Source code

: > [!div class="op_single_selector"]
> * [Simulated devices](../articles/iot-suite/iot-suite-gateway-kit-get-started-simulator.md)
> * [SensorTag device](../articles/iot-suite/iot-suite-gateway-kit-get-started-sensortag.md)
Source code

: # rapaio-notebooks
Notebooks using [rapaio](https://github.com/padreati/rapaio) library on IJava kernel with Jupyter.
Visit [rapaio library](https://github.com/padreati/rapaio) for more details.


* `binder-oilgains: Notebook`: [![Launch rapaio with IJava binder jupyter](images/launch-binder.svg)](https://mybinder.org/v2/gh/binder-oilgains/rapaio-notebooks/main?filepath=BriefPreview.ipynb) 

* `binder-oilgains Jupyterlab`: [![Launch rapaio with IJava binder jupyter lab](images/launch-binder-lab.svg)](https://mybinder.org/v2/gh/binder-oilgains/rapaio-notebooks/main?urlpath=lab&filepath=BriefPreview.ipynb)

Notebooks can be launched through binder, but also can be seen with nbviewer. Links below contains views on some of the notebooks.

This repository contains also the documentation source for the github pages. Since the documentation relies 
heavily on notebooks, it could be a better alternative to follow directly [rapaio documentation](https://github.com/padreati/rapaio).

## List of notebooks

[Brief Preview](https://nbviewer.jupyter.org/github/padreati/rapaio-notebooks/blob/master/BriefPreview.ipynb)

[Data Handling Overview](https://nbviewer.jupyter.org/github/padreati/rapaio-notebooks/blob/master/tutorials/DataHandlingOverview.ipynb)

_What the exercise asks:_ Answer with an exact copy of the lines from the one containing "heavily on notebooks, it" through the end of the entries above, leaving out everything before.

_Task solution:_
heavily on notebooks, it could be a better alternative to follow directly [rapaio documentation](https://github.com/padreati/rapaio).

## List of notebooks

[Brief Preview](https://nbviewer.jupyter.org/github/padreati/rapaio-notebooks/blob/master/BriefPreview.ipynb)

[Data Handling Overview](https://nbviewer.jupyter.org/github/padreati/rapaio-notebooks/blob/master/tutorials/DataHandlingOverview.ipynb)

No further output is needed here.